> **Problem to work on**
Repeat exactly the lines of the entries below from the one with "actor creation event." through the one with "State, to the", both ends included, and nothing else.

(Data extract begins)

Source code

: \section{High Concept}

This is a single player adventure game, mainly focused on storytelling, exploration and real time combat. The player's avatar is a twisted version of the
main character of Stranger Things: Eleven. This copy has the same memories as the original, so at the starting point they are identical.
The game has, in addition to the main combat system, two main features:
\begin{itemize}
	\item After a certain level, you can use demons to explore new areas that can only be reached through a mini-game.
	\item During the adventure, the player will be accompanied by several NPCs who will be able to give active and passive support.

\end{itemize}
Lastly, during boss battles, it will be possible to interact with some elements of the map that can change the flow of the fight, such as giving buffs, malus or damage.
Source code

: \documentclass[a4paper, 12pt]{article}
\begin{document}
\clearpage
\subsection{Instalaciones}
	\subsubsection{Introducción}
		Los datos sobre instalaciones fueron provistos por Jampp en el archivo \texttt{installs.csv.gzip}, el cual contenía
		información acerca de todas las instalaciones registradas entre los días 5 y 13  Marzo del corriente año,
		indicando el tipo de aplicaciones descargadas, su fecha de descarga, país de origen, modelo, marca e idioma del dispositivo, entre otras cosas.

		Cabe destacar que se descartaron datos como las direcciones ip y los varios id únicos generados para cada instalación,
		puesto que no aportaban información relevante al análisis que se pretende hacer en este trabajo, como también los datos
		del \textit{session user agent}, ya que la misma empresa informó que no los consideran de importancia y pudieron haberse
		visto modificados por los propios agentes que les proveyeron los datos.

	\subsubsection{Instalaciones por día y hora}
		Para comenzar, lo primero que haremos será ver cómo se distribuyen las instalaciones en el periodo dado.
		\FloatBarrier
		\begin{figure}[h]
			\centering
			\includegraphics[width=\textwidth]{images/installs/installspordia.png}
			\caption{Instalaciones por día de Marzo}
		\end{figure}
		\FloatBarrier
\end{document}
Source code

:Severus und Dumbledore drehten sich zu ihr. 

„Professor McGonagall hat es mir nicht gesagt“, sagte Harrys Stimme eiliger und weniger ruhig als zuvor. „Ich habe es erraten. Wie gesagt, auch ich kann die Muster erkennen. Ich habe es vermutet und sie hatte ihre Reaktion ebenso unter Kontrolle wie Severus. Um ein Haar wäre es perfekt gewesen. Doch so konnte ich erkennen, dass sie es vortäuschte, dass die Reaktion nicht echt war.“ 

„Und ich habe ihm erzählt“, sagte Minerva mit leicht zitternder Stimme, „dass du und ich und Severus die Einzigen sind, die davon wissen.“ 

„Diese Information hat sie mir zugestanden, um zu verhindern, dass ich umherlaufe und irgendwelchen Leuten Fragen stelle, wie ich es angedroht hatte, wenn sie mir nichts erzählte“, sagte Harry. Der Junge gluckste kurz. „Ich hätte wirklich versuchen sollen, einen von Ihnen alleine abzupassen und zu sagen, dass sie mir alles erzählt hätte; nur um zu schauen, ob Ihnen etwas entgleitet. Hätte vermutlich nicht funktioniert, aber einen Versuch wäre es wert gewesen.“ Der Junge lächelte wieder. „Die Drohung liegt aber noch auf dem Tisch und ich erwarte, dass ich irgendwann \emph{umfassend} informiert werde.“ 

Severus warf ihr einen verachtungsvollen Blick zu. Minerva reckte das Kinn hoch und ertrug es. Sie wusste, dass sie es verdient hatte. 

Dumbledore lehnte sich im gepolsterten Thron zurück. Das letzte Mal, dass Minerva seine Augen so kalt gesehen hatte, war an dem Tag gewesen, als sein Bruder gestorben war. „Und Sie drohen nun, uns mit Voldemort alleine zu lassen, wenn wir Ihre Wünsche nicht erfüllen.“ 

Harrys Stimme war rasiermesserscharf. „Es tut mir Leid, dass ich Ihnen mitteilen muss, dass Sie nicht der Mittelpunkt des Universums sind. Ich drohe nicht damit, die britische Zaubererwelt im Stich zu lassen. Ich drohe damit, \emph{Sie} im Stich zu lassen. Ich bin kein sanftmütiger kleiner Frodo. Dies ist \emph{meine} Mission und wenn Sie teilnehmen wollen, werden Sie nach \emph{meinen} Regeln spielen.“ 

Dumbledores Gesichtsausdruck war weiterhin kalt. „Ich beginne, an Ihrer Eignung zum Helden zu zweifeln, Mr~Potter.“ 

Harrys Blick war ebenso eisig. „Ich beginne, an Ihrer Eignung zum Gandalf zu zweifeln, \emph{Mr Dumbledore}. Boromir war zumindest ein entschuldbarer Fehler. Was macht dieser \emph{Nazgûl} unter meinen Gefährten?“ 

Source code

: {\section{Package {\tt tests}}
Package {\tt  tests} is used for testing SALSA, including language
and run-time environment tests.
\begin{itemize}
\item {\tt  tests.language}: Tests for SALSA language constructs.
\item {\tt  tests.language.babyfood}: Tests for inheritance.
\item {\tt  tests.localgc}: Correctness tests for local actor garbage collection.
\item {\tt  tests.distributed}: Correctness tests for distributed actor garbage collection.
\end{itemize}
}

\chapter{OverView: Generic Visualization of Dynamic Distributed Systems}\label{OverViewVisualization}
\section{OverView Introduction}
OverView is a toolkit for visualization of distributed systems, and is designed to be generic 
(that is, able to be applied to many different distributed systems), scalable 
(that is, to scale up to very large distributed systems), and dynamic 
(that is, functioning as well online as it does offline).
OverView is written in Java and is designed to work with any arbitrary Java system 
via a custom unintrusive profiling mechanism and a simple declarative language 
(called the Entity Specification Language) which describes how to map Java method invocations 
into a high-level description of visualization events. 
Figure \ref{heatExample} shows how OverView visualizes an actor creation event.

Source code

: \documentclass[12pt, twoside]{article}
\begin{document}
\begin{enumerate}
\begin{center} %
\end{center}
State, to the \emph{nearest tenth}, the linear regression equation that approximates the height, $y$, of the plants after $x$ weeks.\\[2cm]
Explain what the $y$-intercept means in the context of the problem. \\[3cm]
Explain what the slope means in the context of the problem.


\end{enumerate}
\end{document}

(Data extract ends)
(Data extract begins)

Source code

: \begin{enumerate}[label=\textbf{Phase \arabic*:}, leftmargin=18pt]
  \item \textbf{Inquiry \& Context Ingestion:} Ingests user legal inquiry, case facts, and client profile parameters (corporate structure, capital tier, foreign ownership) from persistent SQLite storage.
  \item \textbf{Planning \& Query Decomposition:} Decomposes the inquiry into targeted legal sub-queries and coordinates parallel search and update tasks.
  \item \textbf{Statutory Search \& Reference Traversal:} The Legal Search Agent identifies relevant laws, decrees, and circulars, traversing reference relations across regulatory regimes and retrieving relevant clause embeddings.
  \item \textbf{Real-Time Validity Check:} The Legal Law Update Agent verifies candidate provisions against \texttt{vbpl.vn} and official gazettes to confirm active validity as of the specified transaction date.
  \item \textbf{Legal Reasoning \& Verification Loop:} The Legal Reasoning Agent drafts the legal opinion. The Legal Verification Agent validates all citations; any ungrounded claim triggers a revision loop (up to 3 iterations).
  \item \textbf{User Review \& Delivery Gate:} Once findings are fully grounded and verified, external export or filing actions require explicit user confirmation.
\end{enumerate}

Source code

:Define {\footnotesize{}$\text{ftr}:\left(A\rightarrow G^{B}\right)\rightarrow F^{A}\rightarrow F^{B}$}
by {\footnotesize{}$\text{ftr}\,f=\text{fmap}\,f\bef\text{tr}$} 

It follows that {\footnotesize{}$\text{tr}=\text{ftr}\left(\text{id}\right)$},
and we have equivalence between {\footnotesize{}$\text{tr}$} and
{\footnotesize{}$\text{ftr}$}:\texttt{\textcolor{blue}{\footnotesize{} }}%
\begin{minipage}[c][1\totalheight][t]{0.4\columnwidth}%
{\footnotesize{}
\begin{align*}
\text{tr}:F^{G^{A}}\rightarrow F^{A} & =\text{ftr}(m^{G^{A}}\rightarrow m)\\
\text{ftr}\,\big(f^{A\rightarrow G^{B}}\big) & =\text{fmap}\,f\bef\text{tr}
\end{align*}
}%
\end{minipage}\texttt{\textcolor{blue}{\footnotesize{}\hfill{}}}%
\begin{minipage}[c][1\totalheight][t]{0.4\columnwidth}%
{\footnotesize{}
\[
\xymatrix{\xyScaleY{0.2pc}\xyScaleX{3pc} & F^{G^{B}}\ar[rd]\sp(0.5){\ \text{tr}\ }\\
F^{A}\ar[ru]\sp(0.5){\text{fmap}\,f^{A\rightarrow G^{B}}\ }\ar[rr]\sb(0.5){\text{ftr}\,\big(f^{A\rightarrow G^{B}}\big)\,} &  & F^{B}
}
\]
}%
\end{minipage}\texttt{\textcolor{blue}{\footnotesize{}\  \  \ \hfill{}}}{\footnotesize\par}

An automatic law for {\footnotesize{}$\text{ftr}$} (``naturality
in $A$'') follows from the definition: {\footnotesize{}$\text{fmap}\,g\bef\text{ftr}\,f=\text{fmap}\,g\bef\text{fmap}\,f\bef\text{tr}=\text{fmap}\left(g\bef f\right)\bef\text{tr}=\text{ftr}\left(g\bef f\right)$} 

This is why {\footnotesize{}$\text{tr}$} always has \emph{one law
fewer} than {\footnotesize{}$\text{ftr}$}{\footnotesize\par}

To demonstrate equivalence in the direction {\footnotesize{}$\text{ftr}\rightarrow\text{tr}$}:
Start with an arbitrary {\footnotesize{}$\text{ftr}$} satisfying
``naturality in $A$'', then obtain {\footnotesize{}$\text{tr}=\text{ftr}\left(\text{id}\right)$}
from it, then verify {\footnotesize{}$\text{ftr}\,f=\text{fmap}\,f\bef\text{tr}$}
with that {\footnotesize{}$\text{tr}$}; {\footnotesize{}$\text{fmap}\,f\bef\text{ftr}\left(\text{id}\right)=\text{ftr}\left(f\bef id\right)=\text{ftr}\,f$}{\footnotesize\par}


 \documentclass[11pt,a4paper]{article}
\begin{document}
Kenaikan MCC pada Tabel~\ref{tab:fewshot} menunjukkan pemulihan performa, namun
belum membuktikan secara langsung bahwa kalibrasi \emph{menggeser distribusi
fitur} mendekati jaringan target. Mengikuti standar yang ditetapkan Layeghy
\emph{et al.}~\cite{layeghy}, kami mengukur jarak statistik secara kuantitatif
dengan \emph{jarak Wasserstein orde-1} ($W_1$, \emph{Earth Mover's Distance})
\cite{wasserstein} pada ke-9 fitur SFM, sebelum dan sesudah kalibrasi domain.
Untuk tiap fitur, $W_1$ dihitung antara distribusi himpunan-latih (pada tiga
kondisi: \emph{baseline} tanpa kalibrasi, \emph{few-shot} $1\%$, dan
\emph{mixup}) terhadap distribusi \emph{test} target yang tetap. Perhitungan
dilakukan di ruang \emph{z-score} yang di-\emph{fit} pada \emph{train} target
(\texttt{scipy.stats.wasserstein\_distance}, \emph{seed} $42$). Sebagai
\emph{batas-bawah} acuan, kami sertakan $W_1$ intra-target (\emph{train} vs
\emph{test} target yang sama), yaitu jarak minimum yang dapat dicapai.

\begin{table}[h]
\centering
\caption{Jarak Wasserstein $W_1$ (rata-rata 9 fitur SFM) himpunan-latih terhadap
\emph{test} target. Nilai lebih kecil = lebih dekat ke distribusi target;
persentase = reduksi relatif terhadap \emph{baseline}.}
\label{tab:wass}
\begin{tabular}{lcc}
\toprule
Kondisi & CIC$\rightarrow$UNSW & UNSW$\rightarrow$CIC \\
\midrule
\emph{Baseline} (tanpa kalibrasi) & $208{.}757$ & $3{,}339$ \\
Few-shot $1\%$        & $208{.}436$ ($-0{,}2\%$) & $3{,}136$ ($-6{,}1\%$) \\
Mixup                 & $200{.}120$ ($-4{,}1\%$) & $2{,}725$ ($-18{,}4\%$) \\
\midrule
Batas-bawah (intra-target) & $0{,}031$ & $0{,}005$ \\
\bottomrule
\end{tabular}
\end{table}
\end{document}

(Data extract ends)

> **Result below**
Figure \ref{heatExample} shows how OverView visualizes an actor creation event.

Source code

: \documentclass[12pt, twoside]{article}
\begin{document}
\begin{enumerate}
\begin{center} %
\end{center}
State, to the \emph{nearest tenth}, the linear regression equation that approximates the height, $y$, of the plants after $x$ weeks.\\[2cm]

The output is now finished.